Y se echó a llorar como un niño.
En aquel momento se oyó una voz de mujer en la sala.
—Está ocupado en este momento —decía el licenciado—; está hablando reservadamente con su hijo.
—No importa —dijo la voz femenina— soy de casa, soy de la familia.
Y abriéndose la puerta de comunicación, dio paso a doña Paz. Vino en derechura a don Pedro, tendiendo hacia él ambas manos.
—Acabo de saber —le dijo—, que van a poner preso a Miguel, que lo has acusado de asesinato y de haber pagado malhechores para que rompieran tu presa. No se habla de otra cosa en el pueblo. Figueroa lo anda contando a todo el mundo; pero yo no lo puedo creer, porque te conozco. Eres bueno y generoso. ¿No es verdad que la gente no tiene razón para decirlo?
—No hagas aprecio de chismes… —repuso Ruiz con sequedad.
—¿No es verdad que no es cierto?
—Poco ha de vivir quien no sepa la verdad.
—Pero yo quiero que me la digas. Si es cierto que tienes ese proyecto horrible, desiste de él, Pedro; ya que no por consideración a tu antiguo amigo y compadre, por consideración a nosotras.
—Mi compadre no ha tenido consideración para nadie.
—Pero tú si la tendrás, porque nos quieres.
—Se guarece detrás de ustedes buscando impunidad; pero yo sabré alcanzarle a través de todos los obstáculos.
—¿Aun a través de Ramona y de mí? Nosotras no te hemos hecho ningún daño.
Don Pedro, torvo y siniestro, guardó silencio. El indómito carácter que tanto le servía en la lucha, tomábase dureza y obstinación en ciertas ocasiones. Tenía Ruiz los defectos de sus mismas cualidades; era una roca.
—Siento que voy a volverme loca —dijo doña Paz echándose a llorar—; esto es demasiado para mí. Hace mucho tiempo que no tengo sosiego, que no duermo, que no descanso, pensando a toda hora en la enemistad de ustedes. ¡A toda hora con el Jesús en la boca, a toda hora pidiéndoles a Dios y a los santos que no permitan suceda una desgracia; y que proteja a Miguel y que te proteja a ti y que nos proteja a todos, porque siempre he tenido presentimientos funestos!
—Tu marido es el único responsable.
—Y él dice que tú. Los dos han dado en aborrecerse por tonterías que no valen la pena; están escandalizando a Citala. Gastan su dinero, se ponen en espectáculo, y se comprometen de un modo atroz.

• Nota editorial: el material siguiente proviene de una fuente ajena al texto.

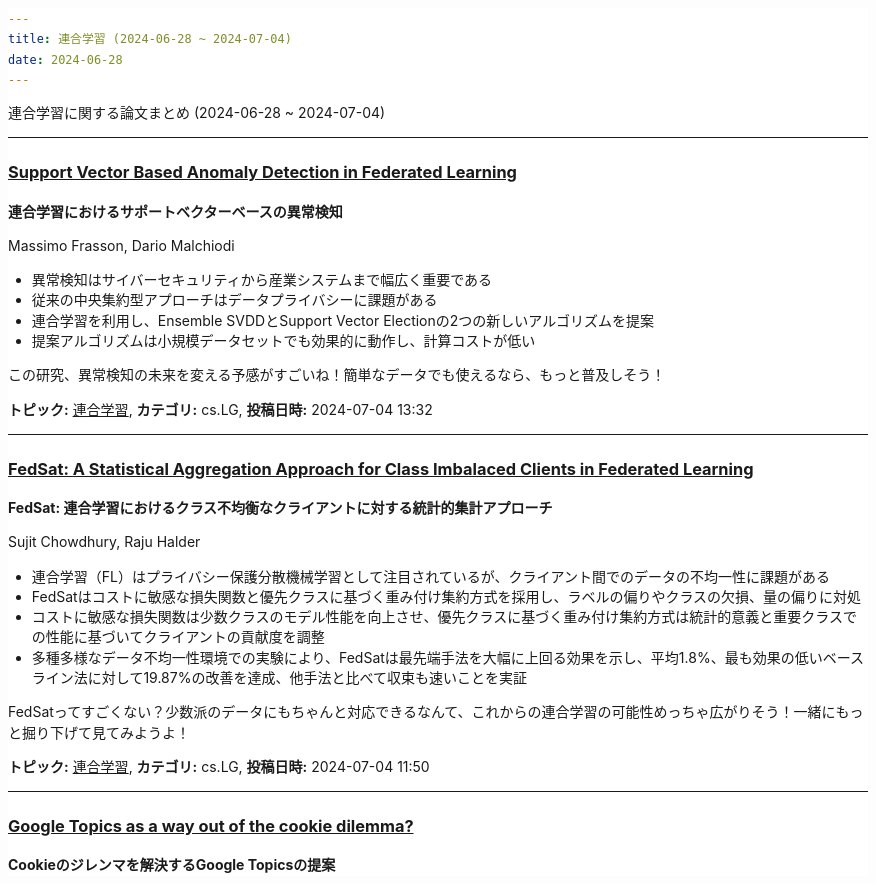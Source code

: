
 ```yaml
---
title: 連合学習 (2024-06-28 ~ 2024-07-04)
date: 2024-06-28
---
```


連合学習に関する論文まとめ (2024-06-28 ~ 2024-07-04)


- - -

### [Support Vector Based Anomaly Detection in Federated Learning](http://arxiv.org/abs/2407.03920)

**連合学習におけるサポートベクターベースの異常検知**

Massimo Frasson, Dario Malchiodi

- 異常検知はサイバーセキュリティから産業システムまで幅広く重要である
- 従来の中央集約型アプローチはデータプライバシーに課題がある
- 連合学習を利用し、Ensemble SVDDとSupport Vector Electionの2つの新しいアルゴリズムを提案
- 提案アルゴリズムは小規模データセットでも効果的に動作し、計算コストが低い

この研究、異常検知の未来を変える予感がすごいね！簡単なデータでも使えるなら、もっと普及しそう！



**トピック:** [連合学習](../../fl), **カテゴリ:** cs.LG, **投稿日時:** 2024-07-04 13:32


- - -

### [FedSat: A Statistical Aggregation Approach for Class Imbalaced Clients in Federated Learning](http://arxiv.org/abs/2407.03862)

**FedSat: 連合学習におけるクラス不均衡なクライアントに対する統計的集計アプローチ**

Sujit Chowdhury, Raju Halder

- 連合学習（FL）はプライバシー保護分散機械学習として注目されているが、クライアント間でのデータの不均一性に課題がある
- FedSatはコストに敏感な損失関数と優先クラスに基づく重み付け集約方式を採用し、ラベルの偏りやクラスの欠損、量の偏りに対処
- コストに敏感な損失関数は少数クラスのモデル性能を向上させ、優先クラスに基づく重み付け集約方式は統計的意義と重要クラスでの性能に基づいてクライアントの貢献度を調整
- 多種多様なデータ不均一性環境での実験により、FedSatは最先端手法を大幅に上回る効果を示し、平均1.8%、最も効果の低いベースライン法に対して19.87%の改善を達成、他手法と比べて収束も速いことを実証

FedSatってすごくない？少数派のデータにもちゃんと対応できるなんて、これからの連合学習の可能性めっちゃ広がりそう！一緒にもっと掘り下げて見てみようよ！



**トピック:** [連合学習](../../fl), **カテゴリ:** cs.LG, **投稿日時:** 2024-07-04 11:50


- - -

### [Google Topics as a way out of the cookie dilemma?](http://arxiv.org/abs/2407.03846)

**Cookieのジレンマを解決するGoogle Topicsの提案**
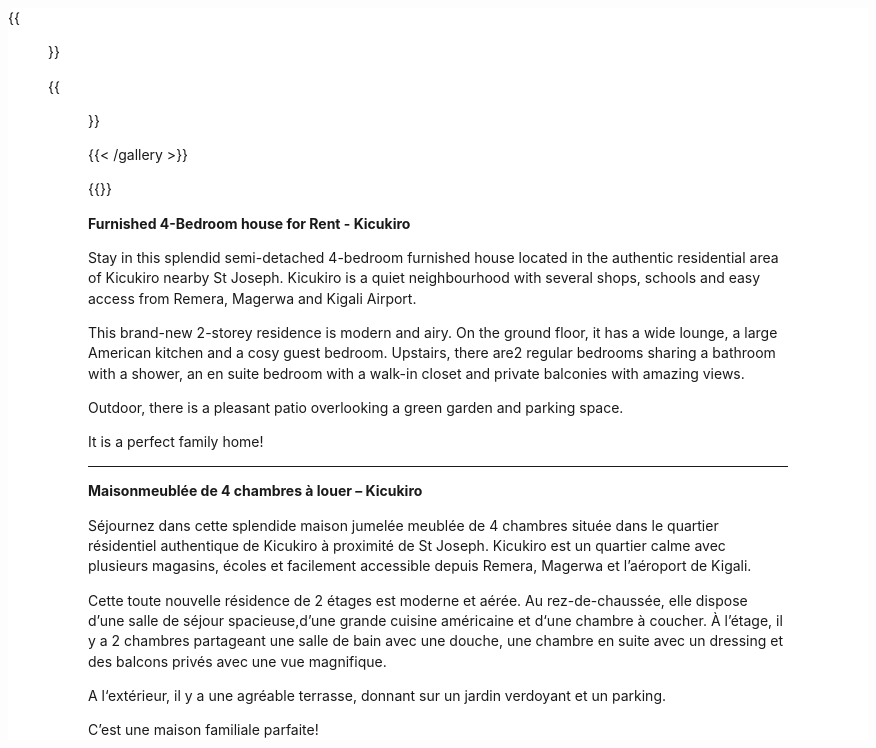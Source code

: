 {{<figure src="/images/uploads/058-10.jpg" >}}

{{<figure src="/images/uploads/058-11.jpg" >}}

{{< /gallery >}}

{{<load-photoswipe>}}

**Furnished 4-Bedroom house for Rent - Kicukiro** 

Stay in this splendid semi-detached 4-bedroom furnished house located in the authentic residential area of Kicukiro nearby St Joseph. Kicukiro is a quiet neighbourhood with several shops, schools and easy access from Remera, Magerwa and Kigali Airport.

This brand-new 2-storey residence is modern and airy. On the ground floor, it has a wide lounge, a large American kitchen and a cosy guest bedroom. Upstairs, there are2 regular bedrooms sharing a bathroom with a shower, an en suite bedroom with a walk-in closet and private balconies with amazing views.

Outdoor, there is a pleasant patio overlooking a green garden and parking space.

It is a perfect family home!

- - -

**Maisonmeublée de 4 chambres à louer – Kicukiro** 

Séjournez dans cette splendide maison jumelée meublée de 4 chambres située dans le quartier résidentiel authentique de Kicukiro à proximité de St Joseph. Kicukiro est un quartier calme avec plusieurs magasins, écoles et facilement accessible depuis Remera, Magerwa et l’aéroport de Kigali.

Cette toute nouvelle résidence de 2 étages est moderne et aérée. Au rez-de-chaussée, elle dispose d’une salle de séjour spacieuse,d’une grande cuisine américaine et d‘une chambre à coucher. À l’étage, il y a 2 chambres partageant une salle de bain avec une douche, une chambre en suite avec un dressing et des balcons privés avec une vue magnifique.

A l‘extérieur, il y a une agréable terrasse, donnant sur un jardin verdoyant et un parking. 

C’est une maison familiale parfaite!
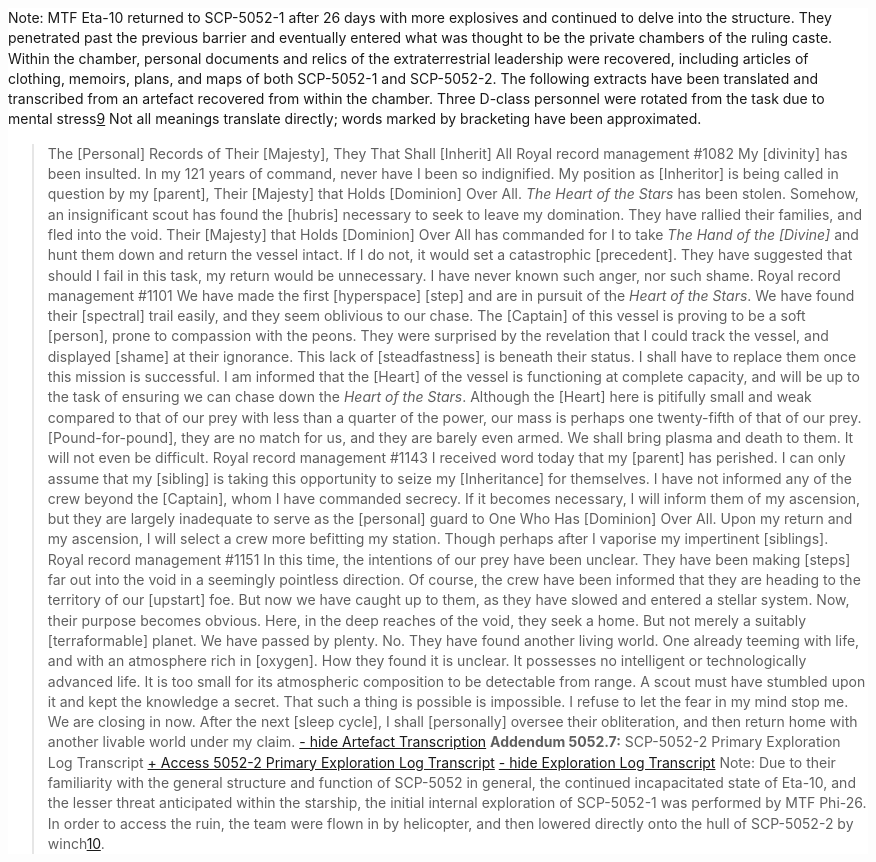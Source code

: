 Note: MTF Eta-10 returned to SCP-5052-1 after 26 days with more explosives and continued to delve into the structure. They penetrated past the previous barrier and eventually entered what was thought to be the private chambers of the ruling caste. Within the chamber, personal documents and relics of the extraterrestrial leadership were recovered, including articles of clothing, memoirs, plans, and maps of both SCP-5052-1 and SCP-5052-2.
The following extracts have been translated and transcribed from an artefact recovered from within the chamber. Three D-class personnel were rotated from the task due to mental stress[9](javascript:;) Not all meanings translate directly; words marked by bracketing have been approximated.
> The [Personal] Records of Their [Majesty], They That Shall [Inherit] All
> Royal record management #1082
> My [divinity] has been insulted. In my 121 years of command, never have I been so indignified. My position as [Inheritor] is being called in question by my [parent], Their [Majesty] that Holds [Dominion] Over All.
> _The Heart of the Stars_ has been stolen. Somehow, an insignificant scout has found the [hubris] necessary to seek to leave my domination. They have rallied their families, and fled into the void.
> Their [Majesty] that Holds [Dominion] Over All has commanded for I to take _The Hand of the [Divine]_ and hunt them down and return the vessel intact. If I do not, it would set a catastrophic [precedent]. They have suggested that should I fail in this task, my return would be unnecessary.
> I have never known such anger, nor such shame.
> Royal record management #1101
> We have made the first [hyperspace] [step] and are in pursuit of the _Heart of the Stars_. We have found their [spectral] trail easily, and they seem oblivious to our chase. The [Captain] of this vessel is proving to be a soft [person], prone to compassion with the peons. They were surprised by the revelation that I could track the vessel, and displayed [shame] at their ignorance. This lack of [steadfastness] is beneath their status. I shall have to replace them once this mission is successful.
> I am informed that the [Heart] of the vessel is functioning at complete capacity, and will be up to the task of ensuring we can chase down the _Heart of the Stars_. Although the [Heart] here is pitifully small and weak compared to that of our prey with less than a quarter of the power, our mass is perhaps one twenty-fifth of that of our prey. [Pound-for-pound], they are no match for us, and they are barely even armed.
> We shall bring plasma and death to them. It will not even be difficult.
> Royal record management #1143
> I received word today that my [parent] has perished. I can only assume that my [sibling] is taking this opportunity to seize my [Inheritance] for themselves.
> I have not informed any of the crew beyond the [Captain], whom I have commanded secrecy. If it becomes necessary, I will inform them of my ascension, but they are largely inadequate to serve as the [personal] guard to One Who Has [Dominion] Over All.
> Upon my return and my ascension, I will select a crew more befitting my station. Though perhaps after I vaporise my impertinent [siblings].
> Royal record management #1151
> In this time, the intentions of our prey have been unclear. They have been making [steps] far out into the void in a seemingly pointless direction. Of course, the crew have been informed that they are heading to the territory of our [upstart] foe.
> But now we have caught up to them, as they have slowed and entered a stellar system. Now, their purpose becomes obvious. Here, in the deep reaches of the void, they seek a home. But not merely a suitably [terraformable] planet. We have passed by plenty. No. They have found another living world. One already teeming with life, and with an atmosphere rich in [oxygen].
> How they found it is unclear. It possesses no intelligent or technologically advanced life. It is too small for its atmospheric composition to be detectable from range. A scout must have stumbled upon it and kept the knowledge a secret.
> That such a thing is possible is impossible.
> I refuse to let the fear in my mind stop me.
> We are closing in now. After the next [sleep cycle], I shall [personally] oversee their obliteration, and then return home with another livable world under my claim.
[\- hide Artefact Transcription](javascript:;)
**Addendum 5052.7:** SCP-5052-2 Primary Exploration Log Transcript
[\+ Access 5052-2 Primary Exploration Log Transcript](javascript:;)
[\- hide Exploration Log Transcript](javascript:;)
Note: Due to their familiarity with the general structure and function of SCP-5052 in general, the continued incapacitated state of Eta-10, and the lesser threat anticipated within the starship, the initial internal exploration of SCP-5052-1 was performed by MTF Phi-26.
In order to access the ruin, the team were flown in by helicopter, and then lowered directly onto the hull of SCP-5052-2 by winch[10](javascript:;).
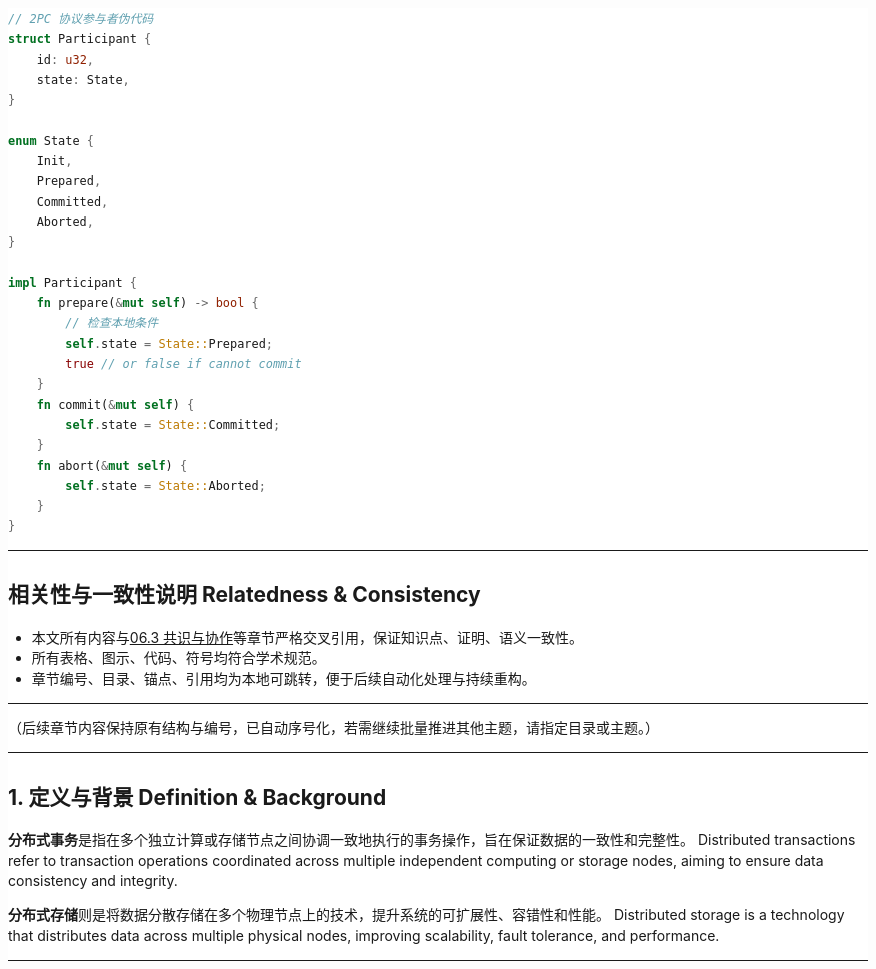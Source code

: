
 ```rust
// 2PC 协议参与者伪代码
struct Participant {
    id: u32,
    state: State,
}

enum State {
    Init,
    Prepared,
    Committed,
    Aborted,
}

impl Participant {
    fn prepare(&mut self) -> bool {
        // 检查本地条件
        self.state = State::Prepared;
        true // or false if cannot commit
    }
    fn commit(&mut self) {
        self.state = State::Committed;
    }
    fn abort(&mut self) {
        self.state = State::Aborted;
    }
}
```

---

## 相关性与一致性说明 Relatedness & Consistency

- 本文所有内容与[06.3 共识与协作](./06.3_Consensus_and_Coordination.md)等章节严格交叉引用，保证知识点、证明、语义一致性。
- 所有表格、图示、代码、符号均符合学术规范。
- 章节编号、目录、锚点、引用均为本地可跳转，便于后续自动化处理与持续重构。

---

（后续章节内容保持原有结构与编号，已自动序号化，若需继续批量推进其他主题，请指定目录或主题。）

---

## 1. 定义与背景 Definition & Background

**分布式事务**是指在多个独立计算或存储节点之间协调一致地执行的事务操作，旨在保证数据的一致性和完整性。
Distributed transactions refer to transaction operations coordinated across multiple independent computing or storage nodes, aiming to ensure data consistency and integrity.

**分布式存储**则是将数据分散存储在多个物理节点上的技术，提升系统的可扩展性、容错性和性能。
Distributed storage is a technology that distributes data across multiple physical nodes, improving scalability, fault tolerance, and performance.

---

Ustedes los hombres se dejan cegar por las pasiones, y no piensan en nosotras las mujeres, que no hacemos más que afligirnos. Para ustedes son los desahogos de la ira; a nosotras nos toca temblar, llorar y vivir de rodillas pidiéndole a Dios que les ablande el corazón, y los libre de los riesgos que provocan.
—Lo que dices no reza conmigo; mi compadre es quien me ha buscado la condición y me ha hecho cuantos daños ha podido. ¿Por qué no le hablaste a tiempo, como lo estás haciendo ahora conmigo? Todos quieren que sea yo el prudente.
—Mucho le he suplicado —repuso doña Paz llorando más que nunca—; y bien lo sabe Dios; pero no ha querido oírme. Antes se enfurecía conmigo y con mi hija cuando le hablábamos de esto. ¡Quién sabe qué nos sucede! Éste es castigo de Dios; no puede ser otra cosa.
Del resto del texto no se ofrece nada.